WHAT THE TASK REQUIRES: Find the line in the entries below that contains "## Mikro Iktisat Zeynel Dinler Pdf Download". Repeat it exactly, and every line after it through the line that contains "## Option 1: Scribd".

[Document images with source code]
........

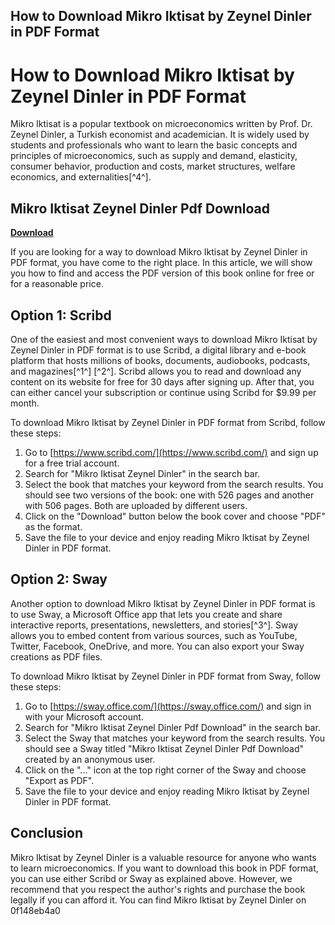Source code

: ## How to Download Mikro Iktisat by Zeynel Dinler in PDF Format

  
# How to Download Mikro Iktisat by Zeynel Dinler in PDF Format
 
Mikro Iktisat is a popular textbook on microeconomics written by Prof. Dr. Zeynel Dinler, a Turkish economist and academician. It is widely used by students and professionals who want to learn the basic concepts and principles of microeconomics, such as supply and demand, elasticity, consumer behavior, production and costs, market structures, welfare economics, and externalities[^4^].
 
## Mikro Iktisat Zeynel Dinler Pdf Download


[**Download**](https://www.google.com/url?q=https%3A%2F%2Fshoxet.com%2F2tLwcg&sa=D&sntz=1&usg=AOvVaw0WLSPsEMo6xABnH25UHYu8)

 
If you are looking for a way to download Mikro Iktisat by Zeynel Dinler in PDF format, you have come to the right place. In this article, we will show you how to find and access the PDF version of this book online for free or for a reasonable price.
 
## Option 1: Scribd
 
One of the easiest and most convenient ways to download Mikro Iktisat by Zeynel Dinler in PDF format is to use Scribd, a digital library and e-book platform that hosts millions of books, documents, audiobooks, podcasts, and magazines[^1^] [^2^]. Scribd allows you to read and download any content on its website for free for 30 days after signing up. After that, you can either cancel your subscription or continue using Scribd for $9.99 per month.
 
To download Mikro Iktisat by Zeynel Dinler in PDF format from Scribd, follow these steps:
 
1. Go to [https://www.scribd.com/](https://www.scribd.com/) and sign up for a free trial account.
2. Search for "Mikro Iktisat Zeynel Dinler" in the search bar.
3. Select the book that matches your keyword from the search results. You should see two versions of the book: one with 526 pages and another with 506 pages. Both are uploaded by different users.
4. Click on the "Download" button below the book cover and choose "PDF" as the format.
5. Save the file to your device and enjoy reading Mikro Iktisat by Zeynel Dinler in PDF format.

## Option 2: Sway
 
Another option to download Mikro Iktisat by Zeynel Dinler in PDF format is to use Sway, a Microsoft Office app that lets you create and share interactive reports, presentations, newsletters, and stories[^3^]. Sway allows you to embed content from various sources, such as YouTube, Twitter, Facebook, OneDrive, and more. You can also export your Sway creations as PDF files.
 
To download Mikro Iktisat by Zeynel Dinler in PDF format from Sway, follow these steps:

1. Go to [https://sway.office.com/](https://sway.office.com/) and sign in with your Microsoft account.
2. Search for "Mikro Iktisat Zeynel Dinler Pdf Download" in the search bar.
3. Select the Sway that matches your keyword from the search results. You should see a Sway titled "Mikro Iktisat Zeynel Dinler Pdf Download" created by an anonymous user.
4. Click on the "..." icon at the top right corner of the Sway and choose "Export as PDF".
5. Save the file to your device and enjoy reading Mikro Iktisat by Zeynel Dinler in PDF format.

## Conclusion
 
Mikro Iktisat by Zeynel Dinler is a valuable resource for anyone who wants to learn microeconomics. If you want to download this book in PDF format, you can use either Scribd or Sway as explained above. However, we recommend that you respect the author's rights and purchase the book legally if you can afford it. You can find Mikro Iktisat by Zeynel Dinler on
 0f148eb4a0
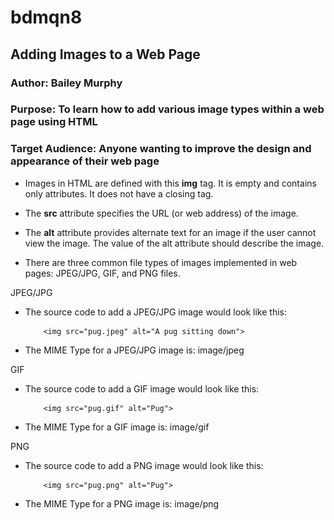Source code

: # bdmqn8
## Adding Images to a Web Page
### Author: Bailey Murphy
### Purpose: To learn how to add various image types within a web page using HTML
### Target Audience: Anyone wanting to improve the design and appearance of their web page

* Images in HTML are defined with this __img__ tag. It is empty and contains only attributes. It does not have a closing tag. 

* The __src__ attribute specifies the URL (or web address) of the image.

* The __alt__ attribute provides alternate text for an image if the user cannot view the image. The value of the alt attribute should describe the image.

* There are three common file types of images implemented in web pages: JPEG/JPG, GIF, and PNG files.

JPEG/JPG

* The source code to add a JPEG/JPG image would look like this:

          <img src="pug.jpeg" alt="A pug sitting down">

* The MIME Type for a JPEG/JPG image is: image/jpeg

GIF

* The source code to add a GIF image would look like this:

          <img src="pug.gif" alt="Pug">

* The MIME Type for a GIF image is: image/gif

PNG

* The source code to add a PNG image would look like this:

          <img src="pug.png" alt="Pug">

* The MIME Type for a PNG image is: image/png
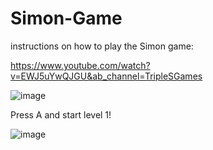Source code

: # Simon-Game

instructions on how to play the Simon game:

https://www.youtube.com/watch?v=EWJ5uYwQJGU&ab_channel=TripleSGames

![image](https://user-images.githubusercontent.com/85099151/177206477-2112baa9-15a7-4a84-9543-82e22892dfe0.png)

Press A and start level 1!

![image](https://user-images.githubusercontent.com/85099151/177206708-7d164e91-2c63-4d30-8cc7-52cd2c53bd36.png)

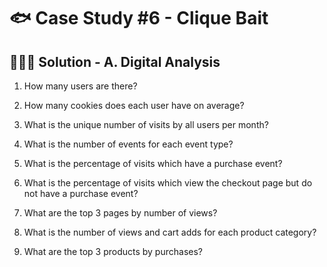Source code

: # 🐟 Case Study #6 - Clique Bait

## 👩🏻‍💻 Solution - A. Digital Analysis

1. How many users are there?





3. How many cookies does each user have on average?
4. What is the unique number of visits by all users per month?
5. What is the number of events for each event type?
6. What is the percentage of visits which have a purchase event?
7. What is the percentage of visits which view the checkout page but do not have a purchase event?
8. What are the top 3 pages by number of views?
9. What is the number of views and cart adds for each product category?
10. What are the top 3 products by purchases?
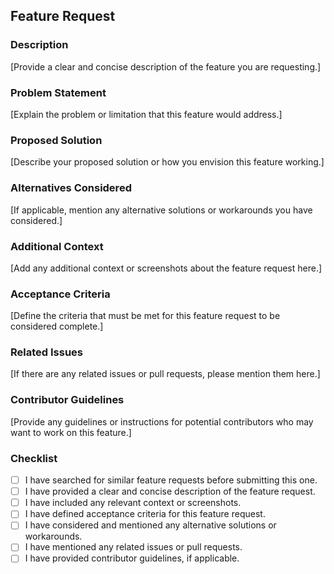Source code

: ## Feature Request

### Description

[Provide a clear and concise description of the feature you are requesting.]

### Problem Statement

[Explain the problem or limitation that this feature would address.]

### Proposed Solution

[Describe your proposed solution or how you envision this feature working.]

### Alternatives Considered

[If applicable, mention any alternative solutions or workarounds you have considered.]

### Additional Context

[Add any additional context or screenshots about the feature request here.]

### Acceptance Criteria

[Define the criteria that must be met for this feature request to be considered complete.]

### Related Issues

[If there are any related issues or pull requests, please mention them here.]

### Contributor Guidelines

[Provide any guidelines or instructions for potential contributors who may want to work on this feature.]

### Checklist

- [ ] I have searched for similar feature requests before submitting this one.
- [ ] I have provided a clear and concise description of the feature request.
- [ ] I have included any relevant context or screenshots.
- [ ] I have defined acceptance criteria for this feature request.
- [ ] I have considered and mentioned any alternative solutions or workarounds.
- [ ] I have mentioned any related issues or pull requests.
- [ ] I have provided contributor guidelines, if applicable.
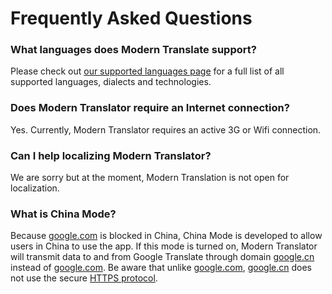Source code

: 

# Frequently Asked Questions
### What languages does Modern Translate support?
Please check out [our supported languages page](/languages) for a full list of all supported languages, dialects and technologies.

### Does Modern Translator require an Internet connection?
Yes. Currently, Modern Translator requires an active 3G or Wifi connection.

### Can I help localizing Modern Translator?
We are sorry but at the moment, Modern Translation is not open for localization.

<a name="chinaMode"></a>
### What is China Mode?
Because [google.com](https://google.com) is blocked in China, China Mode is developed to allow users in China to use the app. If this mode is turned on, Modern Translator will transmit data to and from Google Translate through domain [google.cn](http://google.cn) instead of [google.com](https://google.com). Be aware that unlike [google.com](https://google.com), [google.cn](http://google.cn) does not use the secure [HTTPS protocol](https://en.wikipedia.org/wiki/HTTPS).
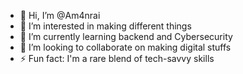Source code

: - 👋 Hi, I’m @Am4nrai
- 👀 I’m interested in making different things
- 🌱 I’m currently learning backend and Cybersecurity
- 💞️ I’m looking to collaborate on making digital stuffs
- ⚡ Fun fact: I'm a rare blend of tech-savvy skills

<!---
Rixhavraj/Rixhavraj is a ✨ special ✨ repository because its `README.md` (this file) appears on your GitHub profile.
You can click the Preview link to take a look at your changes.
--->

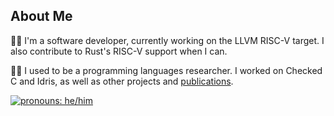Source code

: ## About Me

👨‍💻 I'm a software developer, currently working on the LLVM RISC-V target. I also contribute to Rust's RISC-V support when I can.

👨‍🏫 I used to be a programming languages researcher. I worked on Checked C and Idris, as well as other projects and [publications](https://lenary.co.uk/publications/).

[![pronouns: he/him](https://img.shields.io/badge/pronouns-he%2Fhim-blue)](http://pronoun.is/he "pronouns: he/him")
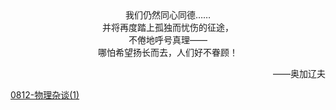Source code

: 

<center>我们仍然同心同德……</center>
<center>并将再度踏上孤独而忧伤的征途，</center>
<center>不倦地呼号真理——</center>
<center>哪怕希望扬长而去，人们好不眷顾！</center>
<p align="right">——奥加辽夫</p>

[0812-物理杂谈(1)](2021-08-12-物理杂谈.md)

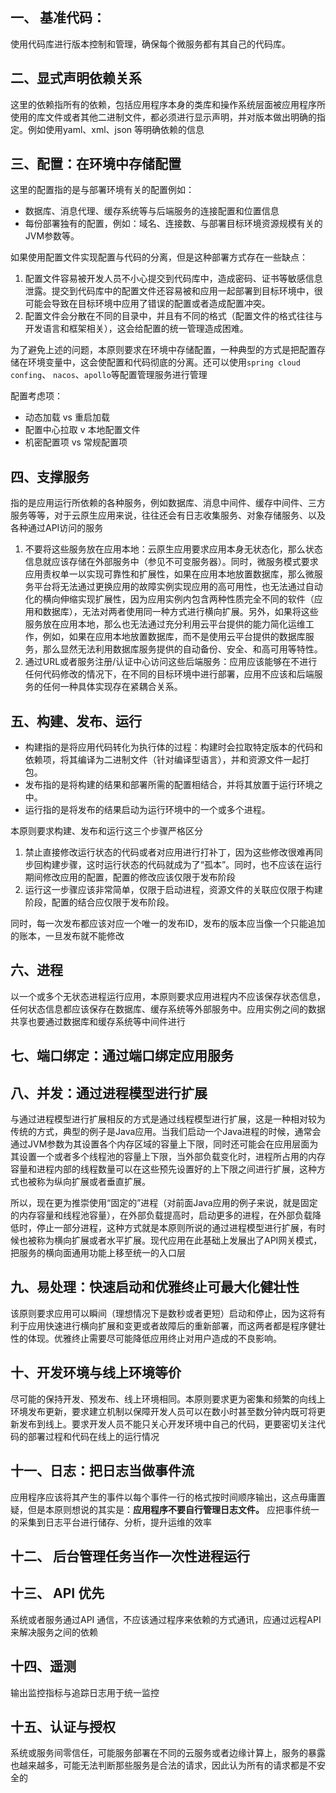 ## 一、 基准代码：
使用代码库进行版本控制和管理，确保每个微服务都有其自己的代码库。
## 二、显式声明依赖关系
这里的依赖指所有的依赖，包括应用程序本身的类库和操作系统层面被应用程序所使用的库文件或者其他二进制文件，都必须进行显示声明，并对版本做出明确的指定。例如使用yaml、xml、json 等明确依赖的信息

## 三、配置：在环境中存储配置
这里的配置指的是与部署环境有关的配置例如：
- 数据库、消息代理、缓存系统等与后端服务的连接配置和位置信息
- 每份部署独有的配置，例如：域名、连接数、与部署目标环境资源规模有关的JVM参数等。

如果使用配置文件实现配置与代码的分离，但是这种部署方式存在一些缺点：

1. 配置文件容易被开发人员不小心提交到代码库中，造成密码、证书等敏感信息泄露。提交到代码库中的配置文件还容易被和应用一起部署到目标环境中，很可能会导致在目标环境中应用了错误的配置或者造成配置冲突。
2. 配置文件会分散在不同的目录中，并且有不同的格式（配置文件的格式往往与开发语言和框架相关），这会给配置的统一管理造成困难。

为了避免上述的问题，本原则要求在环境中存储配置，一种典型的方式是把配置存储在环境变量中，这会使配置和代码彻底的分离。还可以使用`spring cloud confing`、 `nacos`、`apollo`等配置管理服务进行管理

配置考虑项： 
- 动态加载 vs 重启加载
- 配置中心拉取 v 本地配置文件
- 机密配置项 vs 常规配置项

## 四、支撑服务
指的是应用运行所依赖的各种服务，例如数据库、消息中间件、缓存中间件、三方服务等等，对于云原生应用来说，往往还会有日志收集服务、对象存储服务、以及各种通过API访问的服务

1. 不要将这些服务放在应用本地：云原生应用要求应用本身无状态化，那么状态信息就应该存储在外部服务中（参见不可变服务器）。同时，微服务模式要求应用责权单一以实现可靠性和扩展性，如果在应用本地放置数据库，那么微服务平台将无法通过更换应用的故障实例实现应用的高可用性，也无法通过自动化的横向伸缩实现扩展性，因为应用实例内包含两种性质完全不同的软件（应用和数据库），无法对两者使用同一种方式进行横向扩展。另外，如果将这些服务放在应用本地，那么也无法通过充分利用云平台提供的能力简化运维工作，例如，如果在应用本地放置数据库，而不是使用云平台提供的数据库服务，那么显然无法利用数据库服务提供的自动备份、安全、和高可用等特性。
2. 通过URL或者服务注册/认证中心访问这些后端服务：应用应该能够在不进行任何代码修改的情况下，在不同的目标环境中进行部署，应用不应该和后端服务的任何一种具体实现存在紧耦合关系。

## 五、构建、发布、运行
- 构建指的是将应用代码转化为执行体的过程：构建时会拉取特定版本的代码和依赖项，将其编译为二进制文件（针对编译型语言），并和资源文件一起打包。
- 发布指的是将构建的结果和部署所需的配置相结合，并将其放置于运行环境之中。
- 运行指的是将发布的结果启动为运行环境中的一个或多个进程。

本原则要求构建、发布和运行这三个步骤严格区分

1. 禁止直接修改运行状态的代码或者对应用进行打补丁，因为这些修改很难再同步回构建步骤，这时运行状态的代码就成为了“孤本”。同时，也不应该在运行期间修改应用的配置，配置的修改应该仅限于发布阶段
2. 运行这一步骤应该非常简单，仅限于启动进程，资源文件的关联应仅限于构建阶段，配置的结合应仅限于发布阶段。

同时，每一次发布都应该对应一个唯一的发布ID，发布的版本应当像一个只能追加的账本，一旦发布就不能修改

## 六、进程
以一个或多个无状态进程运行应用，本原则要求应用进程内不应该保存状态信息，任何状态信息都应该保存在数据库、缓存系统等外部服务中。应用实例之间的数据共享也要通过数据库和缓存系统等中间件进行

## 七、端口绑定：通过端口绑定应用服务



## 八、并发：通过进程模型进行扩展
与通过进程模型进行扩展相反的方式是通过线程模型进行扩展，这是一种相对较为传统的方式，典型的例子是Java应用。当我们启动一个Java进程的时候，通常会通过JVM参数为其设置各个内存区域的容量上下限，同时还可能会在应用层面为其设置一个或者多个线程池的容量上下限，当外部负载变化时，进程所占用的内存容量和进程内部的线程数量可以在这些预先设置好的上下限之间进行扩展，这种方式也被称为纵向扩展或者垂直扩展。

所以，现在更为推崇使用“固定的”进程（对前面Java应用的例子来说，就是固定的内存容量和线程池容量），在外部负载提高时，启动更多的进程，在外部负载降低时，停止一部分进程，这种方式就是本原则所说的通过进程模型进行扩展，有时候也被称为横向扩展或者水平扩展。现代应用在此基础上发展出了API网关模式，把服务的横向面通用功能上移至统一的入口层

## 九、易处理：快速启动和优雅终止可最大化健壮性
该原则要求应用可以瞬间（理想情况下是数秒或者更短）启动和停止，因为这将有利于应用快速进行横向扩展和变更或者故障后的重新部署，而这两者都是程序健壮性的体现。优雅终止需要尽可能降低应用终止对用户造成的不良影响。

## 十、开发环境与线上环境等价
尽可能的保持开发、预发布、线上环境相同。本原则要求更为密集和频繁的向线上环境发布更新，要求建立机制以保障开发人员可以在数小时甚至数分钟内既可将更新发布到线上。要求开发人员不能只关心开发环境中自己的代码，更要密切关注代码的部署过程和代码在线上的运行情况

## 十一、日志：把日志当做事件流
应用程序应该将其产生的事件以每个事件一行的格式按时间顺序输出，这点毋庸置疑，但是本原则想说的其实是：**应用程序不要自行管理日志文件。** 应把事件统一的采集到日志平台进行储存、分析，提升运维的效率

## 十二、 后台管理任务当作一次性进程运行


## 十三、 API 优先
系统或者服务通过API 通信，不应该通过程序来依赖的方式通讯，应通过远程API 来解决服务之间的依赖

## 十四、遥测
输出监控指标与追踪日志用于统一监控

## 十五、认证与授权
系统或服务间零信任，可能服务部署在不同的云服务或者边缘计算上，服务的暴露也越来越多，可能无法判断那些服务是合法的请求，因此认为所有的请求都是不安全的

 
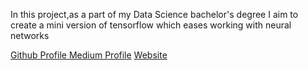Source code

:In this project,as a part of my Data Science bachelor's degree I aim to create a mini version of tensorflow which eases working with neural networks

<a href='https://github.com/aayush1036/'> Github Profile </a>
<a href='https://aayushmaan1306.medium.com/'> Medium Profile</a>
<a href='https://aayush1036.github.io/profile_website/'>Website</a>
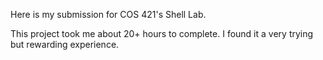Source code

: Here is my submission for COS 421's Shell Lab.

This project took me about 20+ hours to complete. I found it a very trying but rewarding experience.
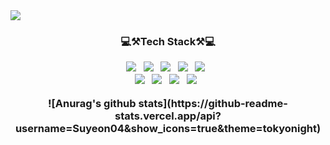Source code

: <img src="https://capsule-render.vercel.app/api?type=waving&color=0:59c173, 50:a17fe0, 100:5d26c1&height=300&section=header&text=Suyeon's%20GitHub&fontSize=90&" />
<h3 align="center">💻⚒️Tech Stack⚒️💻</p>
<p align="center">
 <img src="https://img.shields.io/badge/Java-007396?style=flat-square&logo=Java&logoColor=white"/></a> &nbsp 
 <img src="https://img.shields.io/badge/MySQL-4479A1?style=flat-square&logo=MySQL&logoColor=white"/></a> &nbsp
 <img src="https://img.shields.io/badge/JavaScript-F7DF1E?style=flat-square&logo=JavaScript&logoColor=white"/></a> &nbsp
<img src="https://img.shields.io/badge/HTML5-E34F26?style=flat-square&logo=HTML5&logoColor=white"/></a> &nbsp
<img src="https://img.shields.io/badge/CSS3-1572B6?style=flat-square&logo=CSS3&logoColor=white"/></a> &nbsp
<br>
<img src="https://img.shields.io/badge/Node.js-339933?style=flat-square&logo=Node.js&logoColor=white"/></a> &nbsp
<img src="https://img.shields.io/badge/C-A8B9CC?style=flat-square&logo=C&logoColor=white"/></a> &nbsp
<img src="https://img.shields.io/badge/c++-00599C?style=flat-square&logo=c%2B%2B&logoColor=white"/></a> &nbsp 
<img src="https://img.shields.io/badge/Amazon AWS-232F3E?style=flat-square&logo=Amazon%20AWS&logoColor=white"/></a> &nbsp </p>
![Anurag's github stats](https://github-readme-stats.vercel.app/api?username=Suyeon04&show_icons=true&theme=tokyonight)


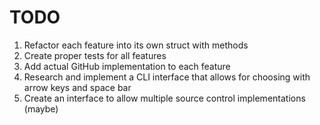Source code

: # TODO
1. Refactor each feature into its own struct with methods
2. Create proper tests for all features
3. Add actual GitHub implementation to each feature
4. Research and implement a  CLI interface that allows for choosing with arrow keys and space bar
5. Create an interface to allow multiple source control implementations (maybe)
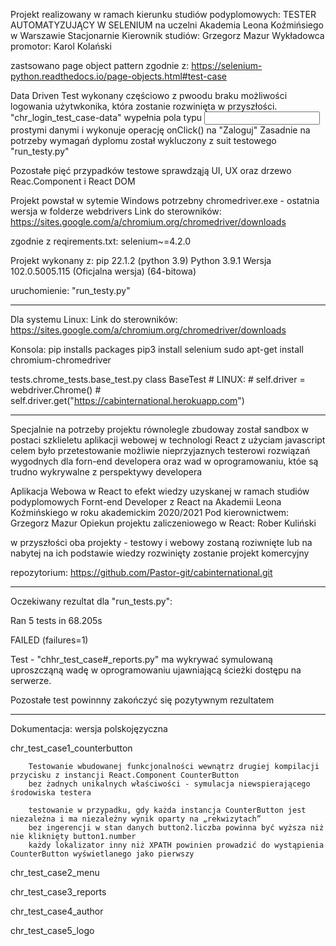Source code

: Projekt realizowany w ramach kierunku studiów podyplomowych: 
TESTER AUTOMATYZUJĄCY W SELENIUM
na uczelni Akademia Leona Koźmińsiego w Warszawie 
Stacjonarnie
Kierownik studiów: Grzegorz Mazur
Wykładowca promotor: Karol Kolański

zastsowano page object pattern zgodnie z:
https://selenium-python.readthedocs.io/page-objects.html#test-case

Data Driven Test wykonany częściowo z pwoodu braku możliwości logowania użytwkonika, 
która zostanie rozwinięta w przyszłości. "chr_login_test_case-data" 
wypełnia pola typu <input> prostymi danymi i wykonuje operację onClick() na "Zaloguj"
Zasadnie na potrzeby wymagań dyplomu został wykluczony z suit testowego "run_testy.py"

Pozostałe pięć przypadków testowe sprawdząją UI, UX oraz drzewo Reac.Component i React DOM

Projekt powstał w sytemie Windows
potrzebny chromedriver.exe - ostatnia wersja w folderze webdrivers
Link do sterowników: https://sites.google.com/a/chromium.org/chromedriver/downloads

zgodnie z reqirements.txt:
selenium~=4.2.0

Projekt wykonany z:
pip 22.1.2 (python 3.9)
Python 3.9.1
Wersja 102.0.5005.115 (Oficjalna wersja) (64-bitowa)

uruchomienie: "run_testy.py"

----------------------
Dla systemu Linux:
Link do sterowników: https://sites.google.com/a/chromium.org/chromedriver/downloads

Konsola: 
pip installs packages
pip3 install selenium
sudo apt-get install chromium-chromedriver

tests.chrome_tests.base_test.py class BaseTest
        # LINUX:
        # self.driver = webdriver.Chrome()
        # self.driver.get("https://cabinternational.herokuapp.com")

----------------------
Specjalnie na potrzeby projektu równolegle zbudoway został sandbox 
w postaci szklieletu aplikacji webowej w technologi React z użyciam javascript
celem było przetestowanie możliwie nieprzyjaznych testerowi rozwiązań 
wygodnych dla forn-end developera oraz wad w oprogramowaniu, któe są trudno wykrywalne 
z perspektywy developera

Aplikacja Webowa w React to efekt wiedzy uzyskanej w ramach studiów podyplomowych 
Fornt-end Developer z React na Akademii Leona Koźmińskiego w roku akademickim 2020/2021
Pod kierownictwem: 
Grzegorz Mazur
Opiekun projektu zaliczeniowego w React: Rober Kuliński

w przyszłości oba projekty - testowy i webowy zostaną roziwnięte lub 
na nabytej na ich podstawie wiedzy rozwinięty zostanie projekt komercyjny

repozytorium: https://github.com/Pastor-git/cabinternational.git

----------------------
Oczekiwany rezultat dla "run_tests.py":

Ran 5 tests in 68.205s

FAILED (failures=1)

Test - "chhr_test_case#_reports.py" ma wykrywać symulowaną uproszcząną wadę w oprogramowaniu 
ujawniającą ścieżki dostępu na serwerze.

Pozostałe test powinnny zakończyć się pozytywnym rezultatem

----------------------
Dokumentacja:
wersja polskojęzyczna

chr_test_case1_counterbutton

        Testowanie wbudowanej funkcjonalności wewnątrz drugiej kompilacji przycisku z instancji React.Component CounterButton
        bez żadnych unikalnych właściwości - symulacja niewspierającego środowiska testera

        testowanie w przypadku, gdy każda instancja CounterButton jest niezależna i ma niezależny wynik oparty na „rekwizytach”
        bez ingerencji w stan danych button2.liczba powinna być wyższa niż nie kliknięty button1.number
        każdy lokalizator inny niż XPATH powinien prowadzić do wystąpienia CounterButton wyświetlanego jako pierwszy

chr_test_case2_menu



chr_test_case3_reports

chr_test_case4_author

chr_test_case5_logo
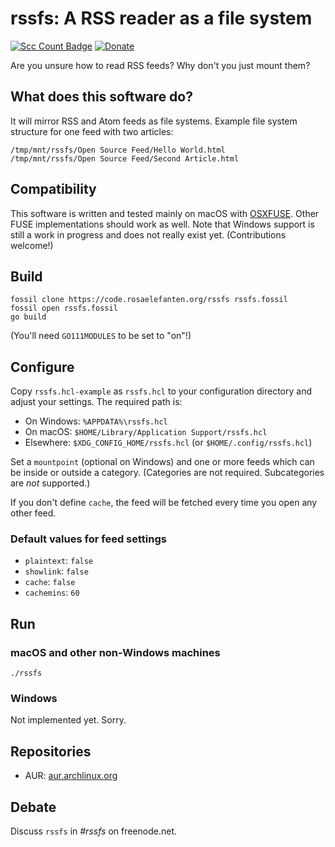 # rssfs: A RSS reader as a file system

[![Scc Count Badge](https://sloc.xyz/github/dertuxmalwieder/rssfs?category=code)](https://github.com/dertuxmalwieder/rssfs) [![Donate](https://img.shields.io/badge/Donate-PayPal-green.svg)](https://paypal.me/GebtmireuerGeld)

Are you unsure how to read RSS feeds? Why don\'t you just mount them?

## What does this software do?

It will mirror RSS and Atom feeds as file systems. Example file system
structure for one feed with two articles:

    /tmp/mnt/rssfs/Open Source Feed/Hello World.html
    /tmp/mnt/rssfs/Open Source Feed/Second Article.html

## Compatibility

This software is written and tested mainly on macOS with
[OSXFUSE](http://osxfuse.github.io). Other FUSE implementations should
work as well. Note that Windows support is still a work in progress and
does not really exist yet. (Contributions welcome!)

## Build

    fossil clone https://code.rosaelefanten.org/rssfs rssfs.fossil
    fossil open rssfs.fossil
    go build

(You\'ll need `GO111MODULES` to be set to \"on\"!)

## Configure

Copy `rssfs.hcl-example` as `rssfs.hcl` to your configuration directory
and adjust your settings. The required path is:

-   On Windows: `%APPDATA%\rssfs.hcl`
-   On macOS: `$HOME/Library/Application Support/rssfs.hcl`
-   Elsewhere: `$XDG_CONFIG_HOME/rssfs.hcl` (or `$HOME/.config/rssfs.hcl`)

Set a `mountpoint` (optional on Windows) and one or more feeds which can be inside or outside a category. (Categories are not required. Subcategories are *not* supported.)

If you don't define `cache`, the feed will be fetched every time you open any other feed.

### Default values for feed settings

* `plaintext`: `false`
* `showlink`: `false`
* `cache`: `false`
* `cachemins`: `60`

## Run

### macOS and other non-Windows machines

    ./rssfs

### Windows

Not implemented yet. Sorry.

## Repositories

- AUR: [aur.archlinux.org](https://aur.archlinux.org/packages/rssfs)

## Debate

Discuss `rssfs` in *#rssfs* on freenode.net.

........

YOUR SOLUTION:
## Mikro Iktisat Zeynel Dinler Pdf Download


[**Download**](https://www.google.com/url?q=https%3A%2F%2Fshoxet.com%2F2tLwcg&sa=D&sntz=1&usg=AOvVaw0WLSPsEMo6xABnH25UHYu8)

 
If you are looking for a way to download Mikro Iktisat by Zeynel Dinler in PDF format, you have come to the right place. In this article, we will show you how to find and access the PDF version of this book online for free or for a reasonable price.
 
## Option 1: Scribd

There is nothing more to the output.